The festival opens with American filmmaker Jonathan Demme’s Ricki and the Flash, starring Meryl Streep (who won the Oscar three times in 1980, 1983 and 2012) and Kevin Kline. A social drama with musical overtones, it tells the story of Ricki (Streep), a rock musician now aged 60. In the opening scenes, Ricki’s work as a rock guitarist in a modest band that performs at a Los Angeles bar quickly leads into the story. The psychological dimensions of the character come through when her fellow rocker Greg (Rick Springfield) introduces her and tells the audience they are together, but Ricki – ever scared of commitment – says they are only having a good time.

At the end of the show Streep manages  to convey a sense of the weight of the past encroaching on the present by looking at her mobile phone when she receives a call she does not pick up. This is later consolidated as the film builds a picture of a woman who abandoned her home and children to be become a rocker.

In the morning Ricki picks up after some hesitation, and she finds out from her ex-husband Pete (Kline) that their daughter Julie (played by Streep’s real-life daughter Mamie Gummer) has been divorced after her husband left her for another woman within two years of their marriage. She is having a nervous breakdown. Pete asks Ricki to come and help now that his present wife Maureen (Audra McDonald) is away taking care of her own sick father.

In the few days she spends with her estranged daughter at Pete’s luxurious villa – Julie receives her coldly – Ricki discovers the motherhood she willingly gave up when she left, with the Julie’s breakdown being the main element in the dramatic structure. Many comic details result from Ricki’s attempts to cheer Julie up and drag her out of her depression. She is particularly moved when she finds out Julie tried to take her own life. The script traces the development of the relationship between mother and daughter as they go for coffee and doughnuts and to the hairdresser’s together – until Maureen returns to destroy the newly forged bond as Julie’s actual mother. This is not conveyed melodramatically, and it does not break the light-hearted tone of the film, but it nonetheless shows the shift that takes place in Ricki.

On her return Ricki goes through a period of distress following the disruption to her life, she is disturbed and ill at ease, which breaks open her relationship with Greg and allows her eventually to respond to his gushing feelings for her. She also accepts Maureen’s apology and her invitation to come back for the wedding of her son Josh (Sebastian Stan).

The film is an effective entertainment but at the artistic level offers little that is new.
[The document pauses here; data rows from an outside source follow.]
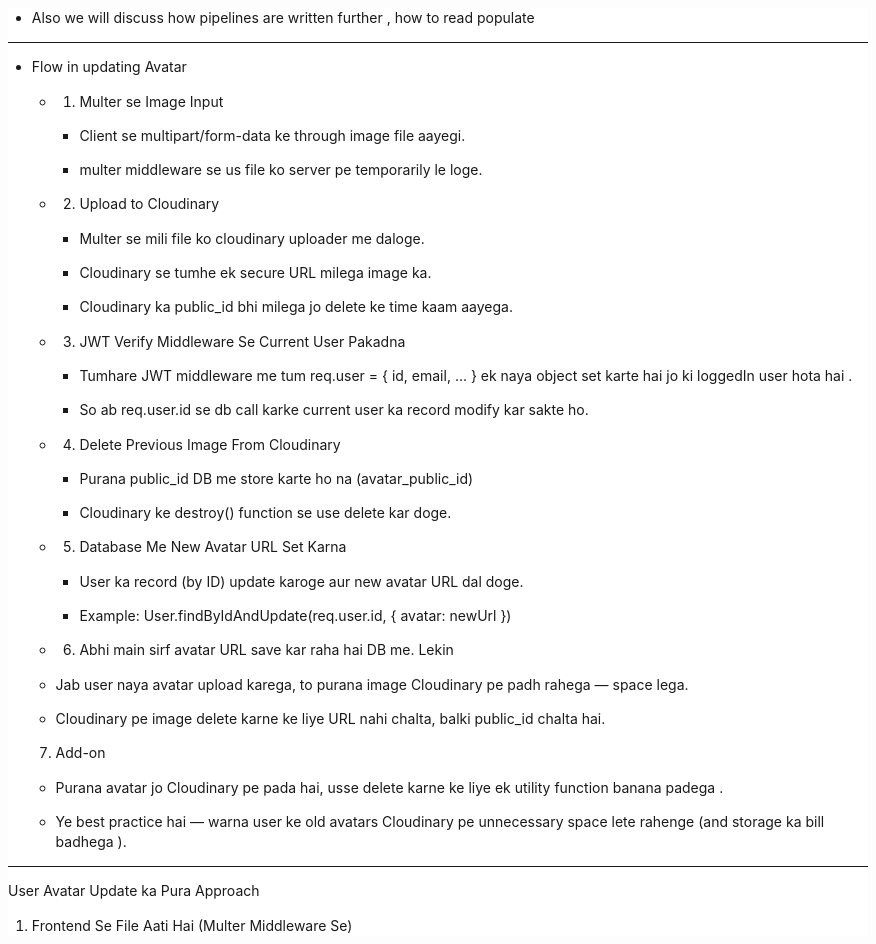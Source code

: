 
- Also we will discuss how pipelines are written further  , how to read populate 


--------------------------------------------------


- Flow in updating Avatar 
  
  - 1. Multer se Image Input
     
     - Client se multipart/form-data ke through image file aayegi.

     - multer middleware se us file ko server pe temporarily le loge.


  - 2. Upload to Cloudinary

     - Multer se mili file ko cloudinary uploader me daloge.

     - Cloudinary se tumhe ek secure URL milega image ka.

     - Cloudinary ka public_id bhi milega jo delete ke time kaam aayega.

  - 3. JWT Verify Middleware Se Current User     Pakadna

     - Tumhare JWT middleware me tum req.user = { id, email, ... } ek naya object set karte hai jo ki loggedIn user hota hai .

     - So ab req.user.id se db call karke current user ka record modify kar sakte ho.

   - 4. Delete Previous Image From Cloudinary

     - Purana public_id DB me store karte ho na (avatar_public_id)

     - Cloudinary ke destroy() function se use delete kar doge.


  - 5. Database Me New Avatar URL Set Karna

     - User ka record (by ID) update karoge aur new avatar URL dal doge.

     - Example: User.findByIdAndUpdate(req.user.id, { avatar: newUrl })


   - 6. Abhi main sirf avatar URL save kar raha hai DB me. Lekin

    - Jab user naya avatar upload karega, to purana image Cloudinary pe padh rahega — space lega.

    - Cloudinary pe image delete karne ke liye URL nahi chalta, balki public_id chalta hai.


  7. Add-on 

   - Purana avatar jo Cloudinary pe pada hai, usse delete karne ke liye ek utility function banana padega .

   - Ye best practice hai — warna user ke old avatars Cloudinary pe unnecessary space lete rahenge (and storage ka bill badhega ).



------------------------------------------------------

User Avatar Update ka Pura Approach
  
  1. Frontend Se File Aati Hai (Multer Middleware Se)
Though smooth and relatable, the story seems somewhat superficial, with predictable dramatic developments: Ricki’s visit helps Julie, Pete feels for her again (however slightly) and when Ricki meets Josh and his fiancee together with his brother Adam, the viewer can tell Adam will turn out to be gay. It all feels somewhat prepackaged, something that is confirmed when Ricki is heard criticising the rise of Obama to power in 2008 and Adam admonishes her as someone who voted for Bush... It is a good film, all things considered, but perhaps not a festival film after all.